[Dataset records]
'''

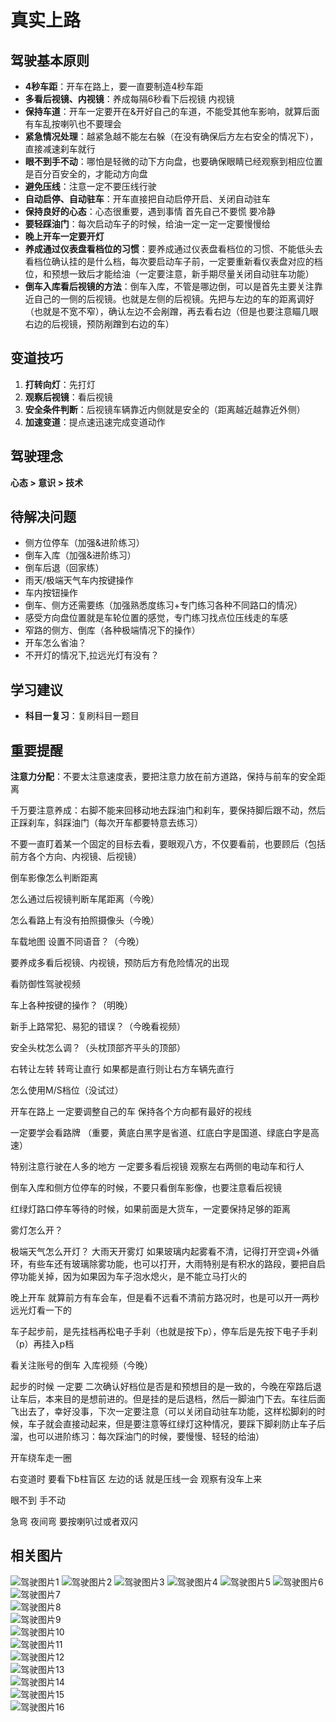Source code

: # 真实上路

## 驾驶基本原则
- **4秒车距**：开车在路上，要一直要制造4秒车距
- **多看后视镜、内视镜**：养成每隔6秒看下后视镜 内视镜
- **保持车道**：开车一定要开在&开好自己的车道，不能受其他车影响，就算后面有车乱按喇叭也不要理会
- **紧急情况处理**：越紧急越不能左右躲（在没有确保后方左右安全的情况下），直接减速刹车就行
- **眼不到手不动**：哪怕是轻微的动下方向盘，也要确保眼睛已经观察到相应位置是百分百安全的，才能动方向盘
- **避免压线**：注意一定不要压线行驶
- **自动启停、自动驻车**：开车直接把自动启停开启、关闭自动驻车
- **保持良好的心态**：心态很重要，遇到事情 首先自己不要慌 要冷静
- **要轻踩油门**：每次启动车子的时候，给油一定一定一定要慢慢给
- **晚上开车一定要开灯**
- **养成通过仪表盘看档位的习惯**：要养成通过仪表盘看档位的习惯、不能低头去看档位确认挂的是什么档，每次要启动车子前，一定要重新看仪表盘对应的档位，和预想一致后才能给油（一定要注意，新手期尽量关闭自动驻车功能）
- **倒车入库看后视镜的方法**：倒车入库，不管是哪边倒，可以是首先主要关注靠近自己的一侧的后视镜。也就是左侧的后视镜。先把与左边的车的距离调好（也就是不宽不窄），确认左边不会剐蹭，再去看右边（但是也要注意瞄几眼右边的后视镜，预防剐蹭到右边的车）

## 变道技巧
1. **打转向灯**：先打灯
2. **观察后视镜**：看后视镜
3. **安全条件判断**：后视镜车辆靠近内侧就是安全的（距离越近越靠近外侧）
4. **加速变道**：提点速迅速完成变道动作

## 驾驶理念
**心态 > 意识 > 技术**

## 待解决问题
- 侧方位停车（加强&进阶练习）
- 倒车入库（加强&进阶练习）
- 倒车后退（回家练）
- 雨天/极端天气车内按键操作
- 车内按钮操作
- 倒车、侧方还需要练（加强熟悉度练习+专门练习各种不同路口的情况）
- 感受方向盘位置就是车轮位置的感觉，专门练习找点位压线走的车感
- 窄路的侧方、倒库（各种极端情况下的操作）
- 开车怎么省油？ 
- 不开灯的情况下,拉远光灯有没有？

## 学习建议
- **科目一复习**：复刷科目一题目

## 重要提醒

**注意力分配**：不要太注意速度表，要把注意力放在前方道路，保持与前车的安全距离

千万要注意养成：右脚不能来回移动地去踩油门和刹车，要保持脚后跟不动，然后正踩刹车，斜踩油门（每次开车都要特意去练习）

不要一直盯着某一个固定的目标去看，要眼观八方，不仅要看前，也要顾后（包括前方各个方向、内视镜、后视镜）


倒车影像怎么判断距离

怎么通过后视镜判断车尾距离（今晚）

怎么看路上有没有拍照摄像头（今晚）

车载地图  设置不同语音？（今晚）

要养成多看后视镜、内视镜，预防后方有危险情况的出现

看防御性驾驶视频


车上各种按键的操作？（明晚）

新手上路常犯、易犯的错误？（今晚看视频）

安全头枕怎么调？（头枕顶部齐平头的顶部）

右转让左转 转弯让直行 如果都是直行则让右方车辆先直行

怎么使用M/S档位（没试过）

开车在路上  一定要调整自己的车  保持各个方向都有最好的视线

一定要学会看路牌 （重要，黄底白黑字是省道、红底白字是国道、绿底白字是高速）

特别注意行驶在人多的地方 一定要多看后视镜  观察左右两侧的电动车和行人 

倒车入库和侧方位停车的时候，不要只看倒车影像，也要注意看后视镜

红绿灯路口停车等待的时候，如果前面是大货车，一定要保持足够的距离

雾灯怎么开？

极端天气怎么开灯？ 大雨天开雾灯 如果玻璃内起雾看不清，记得打开空调+外循环，有些车还有玻璃除雾功能，也可以打开，大雨特别是有积水的路段，要把自启停功能关掉，因为如果因为车子泡水熄火，是不能立马打火的


晚上开车 就算前方有车会车，但是看不远看不清前方路况时，也是可以开一两秒远光灯看一下的

车子起步前，是先挂档再松电子手刹（也就是按下p），停车后是先按下电子手刹（p）再挂入p档

看关注账号的倒车 入库视频（今晚）


起步的时候 一定要  二次确认好档位是否是和预想目的是一致的，今晚在窄路后退让车后，本来目的是想前进的。但是挂的是后退档，然后一脚油门下去。车往后面飞出去了，幸好没事，下次一定要注意（可以关闭自动驻车功能，这样松脚刹的时候，车子就会直接动起来，但是要注意等红绿灯这种情况，要踩下脚刹防止车子后溜，也可以进阶练习：每次踩油门的时候，要慢慢、轻轻的给油）

开车绕车走一圈

右变道时 要看下b柱盲区 左边的话 就是压线一会  观察有没车上来

眼不到 手不动

急弯  夜间弯 要按喇叭过或者双闪



## 相关图片
![驾驶图片1](./images/1.png)
![驾驶图片2](./images/2.png)
![驾驶图片3](./images/3.png)
![驾驶图片4](./images/4.png)
![驾驶图片5](./images/5.png)
![驾驶图片6](./images/6.png)
![驾驶图片7](./images/7.png)  
![驾驶图片8](./images/111.png)  
![驾驶图片9](./images/78.png)  
![驾驶图片10](./images/wu.jpg)  
![驾驶图片11](./images/zuidi.png)  
![驾驶图片12](./images/zuigao.png)  
![驾驶图片13](./images/01.png)  
![驾驶图片14](./images/02.jpg)  
![驾驶图片15](./images/03.jpg)  
![驾驶图片16](./images/04.jpg)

'''

Problem to solve
Give back an exact reproduction of the entries, with all pictures excluded.

Solution to the problem
Source code

: # 真实上路

## 驾驶基本原则
- **4秒车距**：开车在路上，要一直要制造4秒车距
- **多看后视镜、内视镜**：养成每隔6秒看下后视镜 内视镜
- **保持车道**：开车一定要开在&开好自己的车道，不能受其他车影响，就算后面有车乱按喇叭也不要理会
- **紧急情况处理**：越紧急越不能左右躲（在没有确保后方左右安全的情况下），直接减速刹车就行
- **眼不到手不动**：哪怕是轻微的动下方向盘，也要确保眼睛已经观察到相应位置是百分百安全的，才能动方向盘
- **避免压线**：注意一定不要压线行驶
- **自动启停、自动驻车**：开车直接把自动启停开启、关闭自动驻车
- **保持良好的心态**：心态很重要，遇到事情 首先自己不要慌 要冷静
- **要轻踩油门**：每次启动车子的时候，给油一定一定一定要慢慢给
- **晚上开车一定要开灯**
- **养成通过仪表盘看档位的习惯**：要养成通过仪表盘看档位的习惯、不能低头去看档位确认挂的是什么档，每次要启动车子前，一定要重新看仪表盘对应的档位，和预想一致后才能给油（一定要注意，新手期尽量关闭自动驻车功能）
- **倒车入库看后视镜的方法**：倒车入库，不管是哪边倒，可以是首先主要关注靠近自己的一侧的后视镜。也就是左侧的后视镜。先把与左边的车的距离调好（也就是不宽不窄），确认左边不会剐蹭，再去看右边（但是也要注意瞄几眼右边的后视镜，预防剐蹭到右边的车）

## 变道技巧
1. **打转向灯**：先打灯
2. **观察后视镜**：看后视镜
3. **安全条件判断**：后视镜车辆靠近内侧就是安全的（距离越近越靠近外侧）
4. **加速变道**：提点速迅速完成变道动作

## 驾驶理念
**心态 > 意识 > 技术**

## 待解决问题
- 侧方位停车（加强&进阶练习）
- 倒车入库（加强&进阶练习）
- 倒车后退（回家练）
- 雨天/极端天气车内按键操作
- 车内按钮操作
- 倒车、侧方还需要练（加强熟悉度练习+专门练习各种不同路口的情况）
- 感受方向盘位置就是车轮位置的感觉，专门练习找点位压线走的车感
- 窄路的侧方、倒库（各种极端情况下的操作）
- 开车怎么省油？ 
- 不开灯的情况下,拉远光灯有没有？

## 学习建议
- **科目一复习**：复刷科目一题目

## 重要提醒

**注意力分配**：不要太注意速度表，要把注意力放在前方道路，保持与前车的安全距离

千万要注意养成：右脚不能来回移动地去踩油门和刹车，要保持脚后跟不动，然后正踩刹车，斜踩油门（每次开车都要特意去练习）

不要一直盯着某一个固定的目标去看，要眼观八方，不仅要看前，也要顾后（包括前方各个方向、内视镜、后视镜）


倒车影像怎么判断距离

怎么通过后视镜判断车尾距离（今晚）

怎么看路上有没有拍照摄像头（今晚）

车载地图  设置不同语音？（今晚）

要养成多看后视镜、内视镜，预防后方有危险情况的出现

看防御性驾驶视频


车上各种按键的操作？（明晚）

新手上路常犯、易犯的错误？（今晚看视频）

安全头枕怎么调？（头枕顶部齐平头的顶部）

右转让左转 转弯让直行 如果都是直行则让右方车辆先直行

怎么使用M/S档位（没试过）

开车在路上  一定要调整自己的车  保持各个方向都有最好的视线

一定要学会看路牌 （重要，黄底白黑字是省道、红底白字是国道、绿底白字是高速）

特别注意行驶在人多的地方 一定要多看后视镜  观察左右两侧的电动车和行人 

倒车入库和侧方位停车的时候，不要只看倒车影像，也要注意看后视镜

红绿灯路口停车等待的时候，如果前面是大货车，一定要保持足够的距离

雾灯怎么开？

极端天气怎么开灯？ 大雨天开雾灯 如果玻璃内起雾看不清，记得打开空调+外循环，有些车还有玻璃除雾功能，也可以打开，大雨特别是有积水的路段，要把自启停功能关掉，因为如果因为车子泡水熄火，是不能立马打火的


晚上开车 就算前方有车会车，但是看不远看不清前方路况时，也是可以开一两秒远光灯看一下的

车子起步前，是先挂档再松电子手刹（也就是按下p），停车后是先按下电子手刹（p）再挂入p档

看关注账号的倒车 入库视频（今晚）


起步的时候 一定要  二次确认好档位是否是和预想目的是一致的，今晚在窄路后退让车后，本来目的是想前进的。但是挂的是后退档，然后一脚油门下去。车往后面飞出去了，幸好没事，下次一定要注意（可以关闭自动驻车功能，这样松脚刹的时候，车子就会直接动起来，但是要注意等红绿灯这种情况，要踩下脚刹防止车子后溜，也可以进阶练习：每次踩油门的时候，要慢慢、轻轻的给油）

开车绕车走一圈

右变道时 要看下b柱盲区 左边的话 就是压线一会  观察有没车上来

眼不到 手不动

急弯  夜间弯 要按喇叭过或者双闪



## 相关图片
![驾驶图片1](./images/1.png)
![驾驶图片2](./images/2.png)
![驾驶图片3](./images/3.png)
![驾驶图片4](./images/4.png)
![驾驶图片5](./images/5.png)
![驾驶图片6](./images/6.png)
![驾驶图片7](./images/7.png)  
![驾驶图片8](./images/111.png)  
![驾驶图片9](./images/78.png)  
![驾驶图片10](./images/wu.jpg)  
![驾驶图片11](./images/zuidi.png)  
![驾驶图片12](./images/zuigao.png)  
![驾驶图片13](./images/01.png)  
![驾驶图片14](./images/02.jpg)  
![驾驶图片15](./images/03.jpg)  
![驾驶图片16](./images/04.jpg)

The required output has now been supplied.